Overload Reduction
CAD programs use the mouse naturally and efficiently to
draw, select, and move objects. But the mouse is also used to select menus and
press buttons. This combination is usually inefficient because the cursor
must leave its drawing location to traverse to various menus and buttons, and
then must be carefully relocated to the original position. In fact, in
many instances today the mouse is overused, forcing the user to interrupt
natural and efficient activities in order to do something unnatural or
inefficient.
Voice commands eliminate extraneous mouse movements when
used to select menus and buttons. The mouse can stay in the drawing area while
properties are changed by voice.
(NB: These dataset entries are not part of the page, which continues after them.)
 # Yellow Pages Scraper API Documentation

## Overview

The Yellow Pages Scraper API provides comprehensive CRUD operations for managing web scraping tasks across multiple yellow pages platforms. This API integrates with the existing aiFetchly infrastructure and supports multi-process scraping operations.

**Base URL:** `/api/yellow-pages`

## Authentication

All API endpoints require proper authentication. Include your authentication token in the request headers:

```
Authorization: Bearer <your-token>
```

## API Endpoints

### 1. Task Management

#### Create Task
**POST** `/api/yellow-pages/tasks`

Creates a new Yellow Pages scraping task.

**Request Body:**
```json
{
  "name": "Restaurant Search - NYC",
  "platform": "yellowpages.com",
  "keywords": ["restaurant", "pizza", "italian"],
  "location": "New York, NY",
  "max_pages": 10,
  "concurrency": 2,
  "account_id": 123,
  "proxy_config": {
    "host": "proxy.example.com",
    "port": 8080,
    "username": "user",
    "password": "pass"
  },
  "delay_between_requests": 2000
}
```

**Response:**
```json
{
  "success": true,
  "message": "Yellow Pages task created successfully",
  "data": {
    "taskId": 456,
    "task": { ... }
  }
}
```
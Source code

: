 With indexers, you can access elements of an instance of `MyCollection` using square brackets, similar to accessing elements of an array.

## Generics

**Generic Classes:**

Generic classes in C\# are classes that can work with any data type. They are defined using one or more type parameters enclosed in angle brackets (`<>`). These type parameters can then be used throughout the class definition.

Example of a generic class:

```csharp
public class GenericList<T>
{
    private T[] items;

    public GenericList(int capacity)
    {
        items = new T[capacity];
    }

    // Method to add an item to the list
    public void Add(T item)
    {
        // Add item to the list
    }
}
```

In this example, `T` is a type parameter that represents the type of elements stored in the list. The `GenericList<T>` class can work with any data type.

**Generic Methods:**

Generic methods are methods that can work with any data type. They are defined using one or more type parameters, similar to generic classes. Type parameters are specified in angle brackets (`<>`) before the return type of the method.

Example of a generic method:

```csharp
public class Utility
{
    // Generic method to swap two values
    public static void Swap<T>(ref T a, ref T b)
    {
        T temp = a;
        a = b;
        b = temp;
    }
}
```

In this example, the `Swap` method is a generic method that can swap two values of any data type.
For example, think3 measured the
performance of the speech interface to its thinkdesign CAD tool and found
creating a model with the speech interface reduced the number of mouse clicks by
44 percent, eliminated all keyboard strokes, and was 23 percent faster than
creating the model without speech.
In addition, there are many applications where images
are viewed rather than altered. Voice commands allow drawings to be rotated and
positioned rapidly, hands-free. Voice can assist in annotation for drawings. The
Cedara Magnetic Resonance Imaging display, for example, lets doctors select,
orient, zoom and annotate MRI data without moving from their patient or from
their primary task, in fact, without taking their eyes of key locations in their
MRI.
Fifteen years ago, the mouse was a novelty with few
uses. Now many programs use the mouse almost exclusively. Voice recognition opens new possibilities for
application design, increasing productivity with new modalities, introducing new
postures to reducing stress, and replacing repetitive and unnecessary motion.